#### Activity:
Return every line below as is, leaving out the pictures.
>>>>>
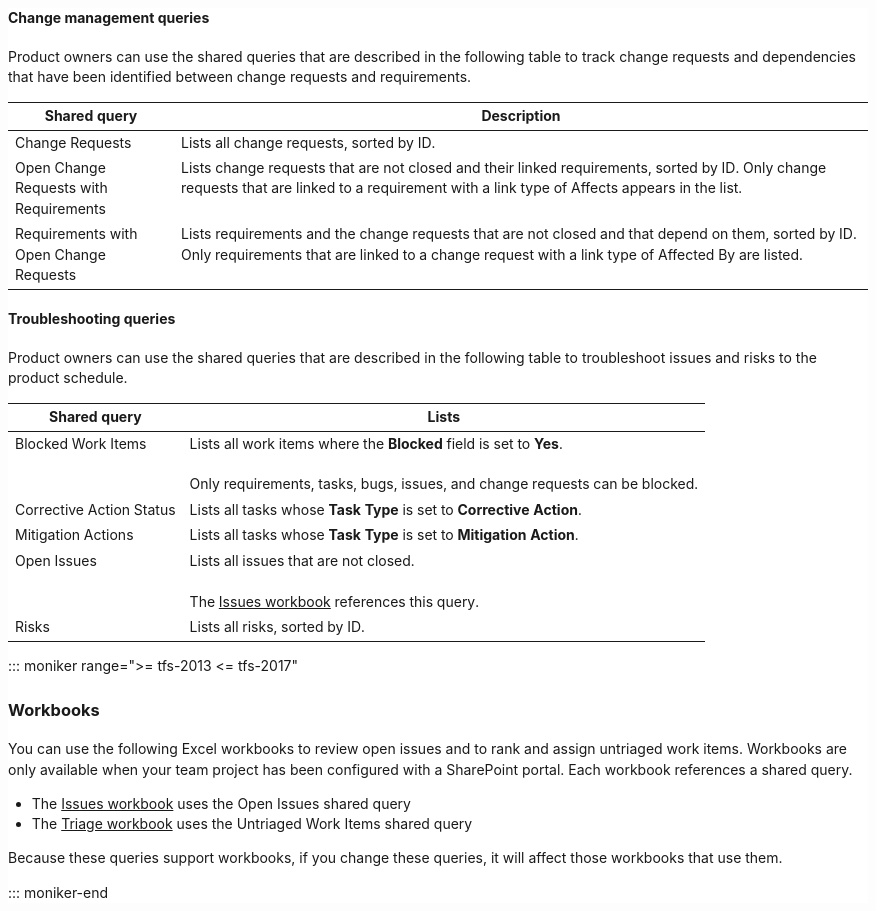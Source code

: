 #### Change management queries

Product owners can use the shared queries that are described in the following table to track change requests and dependencies that have been identified between change requests and requirements.

| Shared query | Description |
|---|---|
| Change Requests | Lists all change requests, sorted by ID. |
| Open Change Requests with Requirements | Lists change requests that are not closed and their linked requirements, sorted by ID. Only change requests that are linked to a requirement with a link type of Affects appears in the list. |
| Requirements with Open Change Requests | Lists requirements and the change requests that are not closed and that depend on them, sorted by ID. Only requirements that are linked to a change request with a link type of Affected By are listed. |

#### Troubleshooting queries

Product owners can use the shared queries that are described in the following table to troubleshoot issues and risks to the product schedule.

| Shared query | Lists |
|---|---|
| Blocked Work Items | Lists all work items where the **Blocked** field is set to **Yes**.<br /><br />Only requirements, tasks, bugs, issues, and change requests can be blocked. |
| Corrective Action Status | Lists all tasks whose **Task Type** is set to **Corrective Action**. |
| Mitigation Actions | Lists all tasks whose **Task Type** is set to **Mitigation Action**. |
| Open Issues | Lists all issues that are not closed.<br /><br />The [Issues workbook](https://msdn.microsoft.com/library/ee461548) references this query. |
| Risks | Lists all risks, sorted by ID. |


::: moniker range=">= tfs-2013 <= tfs-2017"
### Workbooks

You can use the following Excel workbooks to review open issues and to rank and assign untriaged work items. Workbooks are only available when your team project has been configured with a SharePoint portal. Each workbook references a shared query.  

-   The [Issues workbook](https://msdn.microsoft.com/library/ee461548.aspx) uses the Open Issues shared query  
-   The [Triage workbook](https://msdn.microsoft.com/library/ee461525.aspx) uses the Untriaged Work Items shared query  

Because these queries support workbooks, if you change these queries, it will affect those workbooks that use them.
 
::: moniker-end

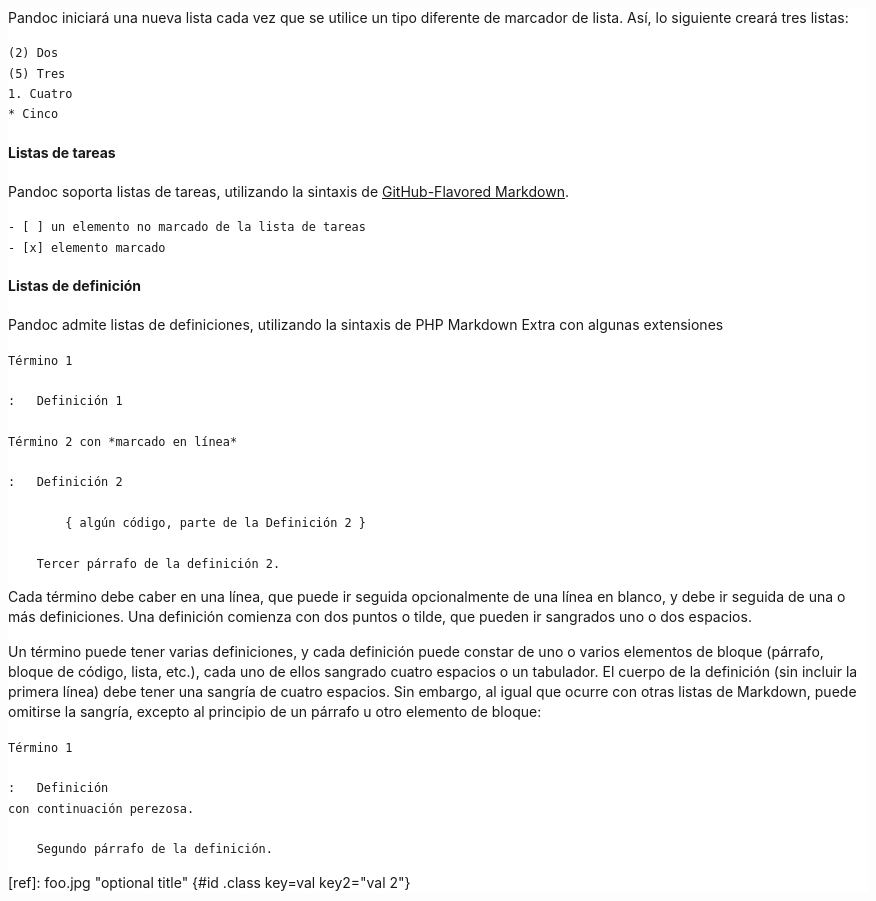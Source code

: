 Pandoc iniciará una nueva lista cada vez que se utilice un tipo diferente de marcador de lista. Así, lo siguiente creará
tres listas:

```
(2) Dos
(5) Tres
1. Cuatro
* Cinco
```

#### Listas de tareas

Pandoc soporta listas de tareas, utilizando la sintaxis de [GitHub-Flavored
Markdown](https://github.github.com/gfm/#task-list-items-extension-).

```
- [ ] un elemento no marcado de la lista de tareas
- [x] elemento marcado
```

#### Listas de definición

Pandoc admite listas de definiciones, utilizando la sintaxis de PHP Markdown Extra con algunas extensiones

```
Término 1

:   Definición 1

Término 2 con *marcado en línea*

:   Definición 2

        { algún código, parte de la Definición 2 }

    Tercer párrafo de la definición 2.
```

Cada término debe caber en una línea, que puede ir seguida opcionalmente de una línea en blanco, y debe ir seguida de
una o más definiciones. Una definición comienza con dos puntos o tilde, que pueden ir sangrados uno o dos espacios.

Un término puede tener varias definiciones, y cada definición puede constar de uno o varios elementos de bloque
(párrafo, bloque de código, lista, etc.), cada uno de ellos sangrado cuatro espacios o un tabulador. El cuerpo de la
definición (sin incluir la primera línea) debe tener una sangría de cuatro espacios. Sin embargo, al igual que ocurre
con otras listas de Markdown, puede omitirse la sangría, excepto al principio de un párrafo u otro elemento de bloque:

```
Término 1

:   Definición
con continuación perezosa.

    Segundo párrafo de la definición.
```


[foo]: bar
[my label 1]: /foo/bar.html  "My title, optional"
[my label 2]: /foo
[my label 3]: https://fsf.org (The Free Software Foundation)
[my label 4]: /bar#special  'A title in single quotes'
[my label 5]: <http://foo.bar.baz>
[my label 3]: https://fsf.org
[Foo]: /bar/baz
[my website]: http://foo.bar.baz
[Introducción]: #introducción
[movie reel]: /path/to/movie.gif
[ref]: foo.jpg "optional title" {#id .class key=val key2="val 2"}
[^1]: Aquí está la nota a pie de página.
[^longnote]: Aquí hay una con varios bloques.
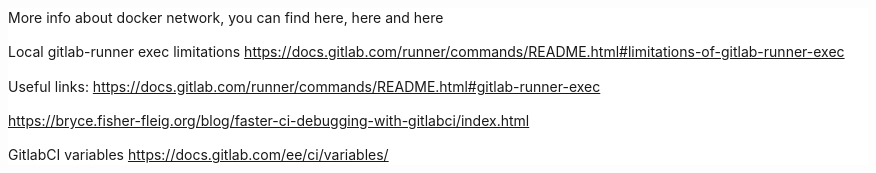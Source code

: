 More info about docker network, you can find here, here and here

Local gitlab-runner exec limitations
https://docs.gitlab.com/runner/commands/README.html#limitations-of-gitlab-runner-exec

Useful links:
https://docs.gitlab.com/runner/commands/README.html#gitlab-runner-exec

https://bryce.fisher-fleig.org/blog/faster-ci-debugging-with-gitlabci/index.html

GitlabCI variables https://docs.gitlab.com/ee/ci/variables/
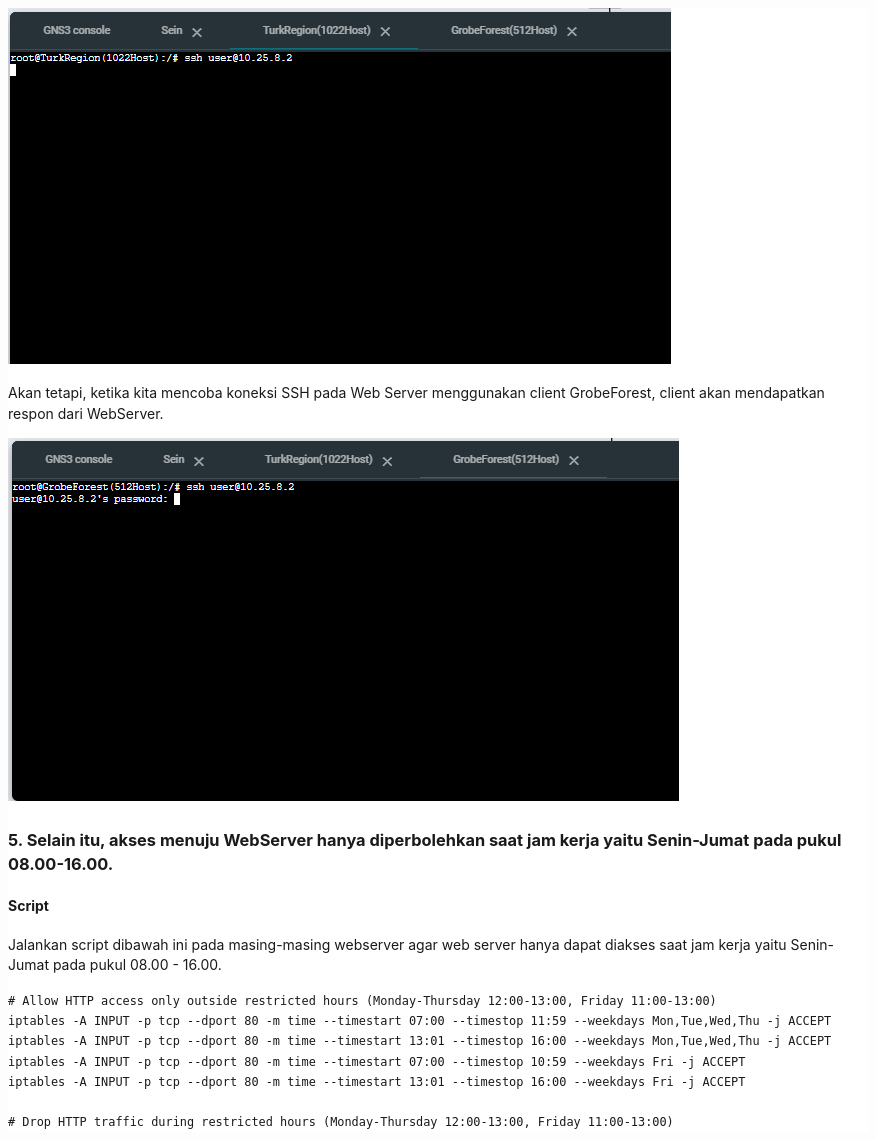 <img alt="image" src="images/TESTING 4_2.png">

Akan tetapi, ketika kita mencoba koneksi SSH pada Web Server menggunakan client GrobeForest, client akan mendapatkan respon dari WebServer.

<img alt="image" src="images/TESTING 4_3.png">

### 5. Selain itu, akses menuju WebServer hanya diperbolehkan saat jam kerja yaitu Senin-Jumat pada pukul 08.00-16.00.

#### Script

Jalankan script dibawah ini pada masing-masing webserver agar web server hanya dapat diakses saat jam kerja yaitu Senin-Jumat pada pukul 08.00 - 16.00.

```
# Allow HTTP access only outside restricted hours (Monday-Thursday 12:00-13:00, Friday 11:00-13:00)
iptables -A INPUT -p tcp --dport 80 -m time --timestart 07:00 --timestop 11:59 --weekdays Mon,Tue,Wed,Thu -j ACCEPT
iptables -A INPUT -p tcp --dport 80 -m time --timestart 13:01 --timestop 16:00 --weekdays Mon,Tue,Wed,Thu -j ACCEPT
iptables -A INPUT -p tcp --dport 80 -m time --timestart 07:00 --timestop 10:59 --weekdays Fri -j ACCEPT
iptables -A INPUT -p tcp --dport 80 -m time --timestart 13:01 --timestop 16:00 --weekdays Fri -j ACCEPT

# Drop HTTP traffic during restricted hours (Monday-Thursday 12:00-13:00, Friday 11:00-13:00)
```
<<<<<
#### Reply:
Source code

: #### Change management queries

Product owners can use the shared queries that are described in the following table to track change requests and dependencies that have been identified between change requests and requirements.

| Shared query | Description |
|---|---|
| Change Requests | Lists all change requests, sorted by ID. |
| Open Change Requests with Requirements | Lists change requests that are not closed and their linked requirements, sorted by ID. Only change requests that are linked to a requirement with a link type of Affects appears in the list. |
| Requirements with Open Change Requests | Lists requirements and the change requests that are not closed and that depend on them, sorted by ID. Only requirements that are linked to a change request with a link type of Affected By are listed. |

#### Troubleshooting queries

Product owners can use the shared queries that are described in the following table to troubleshoot issues and risks to the product schedule.

| Shared query | Lists |
|---|---|
| Blocked Work Items | Lists all work items where the **Blocked** field is set to **Yes**.<br /><br />Only requirements, tasks, bugs, issues, and change requests can be blocked. |
| Corrective Action Status | Lists all tasks whose **Task Type** is set to **Corrective Action**. |
| Mitigation Actions | Lists all tasks whose **Task Type** is set to **Mitigation Action**. |
| Open Issues | Lists all issues that are not closed.<br /><br />The [Issues workbook](https://msdn.microsoft.com/library/ee461548) references this query. |
| Risks | Lists all risks, sorted by ID. |


::: moniker range=">= tfs-2013 <= tfs-2017"
### Workbooks

You can use the following Excel workbooks to review open issues and to rank and assign untriaged work items. Workbooks are only available when your team project has been configured with a SharePoint portal. Each workbook references a shared query.  

-   The [Issues workbook](https://msdn.microsoft.com/library/ee461548.aspx) uses the Open Issues shared query  
-   The [Triage workbook](https://msdn.microsoft.com/library/ee461525.aspx) uses the Untriaged Work Items shared query  

Because these queries support workbooks, if you change these queries, it will affect those workbooks that use them.
 
::: moniker-end

Source code

: Pandoc iniciará una nueva lista cada vez que se utilice un tipo diferente de marcador de lista. Así, lo siguiente creará
tres listas:

```
(2) Dos
(5) Tres
1. Cuatro
* Cinco
```

#### Listas de tareas

Pandoc soporta listas de tareas, utilizando la sintaxis de [GitHub-Flavored
Markdown](https://github.github.com/gfm/#task-list-items-extension-).

```
- [ ] un elemento no marcado de la lista de tareas
- [x] elemento marcado
```

#### Listas de definición

Pandoc admite listas de definiciones, utilizando la sintaxis de PHP Markdown Extra con algunas extensiones

```
Término 1

:   Definición 1

Término 2 con *marcado en línea*

:   Definición 2

        { algún código, parte de la Definición 2 }

    Tercer párrafo de la definición 2.
```

Cada término debe caber en una línea, que puede ir seguida opcionalmente de una línea en blanco, y debe ir seguida de
una o más definiciones. Una definición comienza con dos puntos o tilde, que pueden ir sangrados uno o dos espacios.

Un término puede tener varias definiciones, y cada definición puede constar de uno o varios elementos de bloque
(párrafo, bloque de código, lista, etc.), cada uno de ellos sangrado cuatro espacios o un tabulador. El cuerpo de la
definición (sin incluir la primera línea) debe tener una sangría de cuatro espacios. Sin embargo, al igual que ocurre
con otras listas de Markdown, puede omitirse la sangría, excepto al principio de un párrafo u otro elemento de bloque:

```
Término 1

:   Definición
con continuación perezosa.

    Segundo párrafo de la definición.
```


[foo]: bar
[my label 1]: /foo/bar.html  "My title, optional"
[my label 2]: /foo
[my label 3]: https://fsf.org (The Free Software Foundation)
[my label 4]: /bar#special  'A title in single quotes'
[my label 5]: <http://foo.bar.baz>
[my label 3]: https://fsf.org
[Foo]: /bar/baz
[my website]: http://foo.bar.baz
[Introducción]: #introducción
[movie reel]: /path/to/movie.gif
[ref]: foo.jpg "optional title" {#id .class key=val key2="val 2"}
[^1]: Aquí está la nota a pie de página.
[^longnote]: Aquí hay una con varios bloques.
Source code

: More info about docker network, you can find here, here and here

Local gitlab-runner exec limitations
https://docs.gitlab.com/runner/commands/README.html#limitations-of-gitlab-runner-exec

Useful links:
https://docs.gitlab.com/runner/commands/README.html#gitlab-runner-exec

https://bryce.fisher-fleig.org/blog/faster-ci-debugging-with-gitlabci/index.html

GitlabCI variables https://docs.gitlab.com/ee/ci/variables/
 <img alt="image" src="images/TESTING 4_2.png">

Akan tetapi, ketika kita mencoba koneksi SSH pada Web Server menggunakan client GrobeForest, client akan mendapatkan respon dari WebServer.

<img alt="image" src="images/TESTING 4_3.png">

### 5. Selain itu, akses menuju WebServer hanya diperbolehkan saat jam kerja yaitu Senin-Jumat pada pukul 08.00-16.00.

#### Script

Jalankan script dibawah ini pada masing-masing webserver agar web server hanya dapat diakses saat jam kerja yaitu Senin-Jumat pada pukul 08.00 - 16.00.

```
# Allow HTTP access only outside restricted hours (Monday-Thursday 12:00-13:00, Friday 11:00-13:00)
iptables -A INPUT -p tcp --dport 80 -m time --timestart 07:00 --timestop 11:59 --weekdays Mon,Tue,Wed,Thu -j ACCEPT
iptables -A INPUT -p tcp --dport 80 -m time --timestart 13:01 --timestop 16:00 --weekdays Mon,Tue,Wed,Thu -j ACCEPT
iptables -A INPUT -p tcp --dport 80 -m time --timestart 07:00 --timestop 10:59 --weekdays Fri -j ACCEPT
iptables -A INPUT -p tcp --dport 80 -m time --timestart 13:01 --timestop 16:00 --weekdays Fri -j ACCEPT

# Drop HTTP traffic during restricted hours (Monday-Thursday 12:00-13:00, Friday 11:00-13:00)
```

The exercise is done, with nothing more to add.